Never mind the millions of dollars to be gained. Of course it's not about
that, right? Right.
And yes, I did say the 1969 Wire Act. Can you believe all
this law enforcing is being done under the outdated legislation the Unlawful
Internet Gambling Enforcement Act (UIGEA) was supposed to replace? I mean,
if that doesn't say something about the UIGEA, I don't know what does.
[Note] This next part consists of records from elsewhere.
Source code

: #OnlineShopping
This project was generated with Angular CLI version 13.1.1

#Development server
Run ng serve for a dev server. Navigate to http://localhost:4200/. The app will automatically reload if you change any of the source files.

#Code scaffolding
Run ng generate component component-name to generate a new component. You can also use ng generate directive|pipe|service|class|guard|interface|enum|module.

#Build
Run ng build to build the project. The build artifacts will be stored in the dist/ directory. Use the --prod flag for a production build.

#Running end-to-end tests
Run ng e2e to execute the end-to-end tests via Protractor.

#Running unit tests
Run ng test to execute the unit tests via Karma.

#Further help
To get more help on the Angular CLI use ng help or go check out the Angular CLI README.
What's that you say? Barney Frank? Well, only time will tell if Congressman
Frank's new bill gets the support needed to finally regulate online gambling
in the U.S.
In the meantime, I guess it's the Wild Wild West in New
York. I guess if it's going to be an unregulated "grey" market where
everybody fends for their self, I suppose that gives the New York Attorney
the right to just freeze bank accounts and steal money, right? We all know
that isn't going to stop online gambling in the States. As fast as one
payment processor gets shut down, another starts up. And while it sucks that
many players are still waiting for their money, the fact of the matter is
that the online poker rooms offering eCheck, like Poker Stars, have more
money than the NY Attorney knows what to do with.
truly, Sweetie, is no U.S. online poker player. So, you're not going to hear
me complaining about not getting my eCheck. But the fact of the matter is
that players will get paid. The U.S. government will step in to freeze
things up, work out a deal to get their fare share, and the poker rooms will
still have plenty to pass round. That's how it goes folks. If you want your
government to regulate, write your Senator. In the meantime, there are
plenty of offshore regulated online casinos and poker rooms suited and
willing to allow U.S. citizens to gamble online.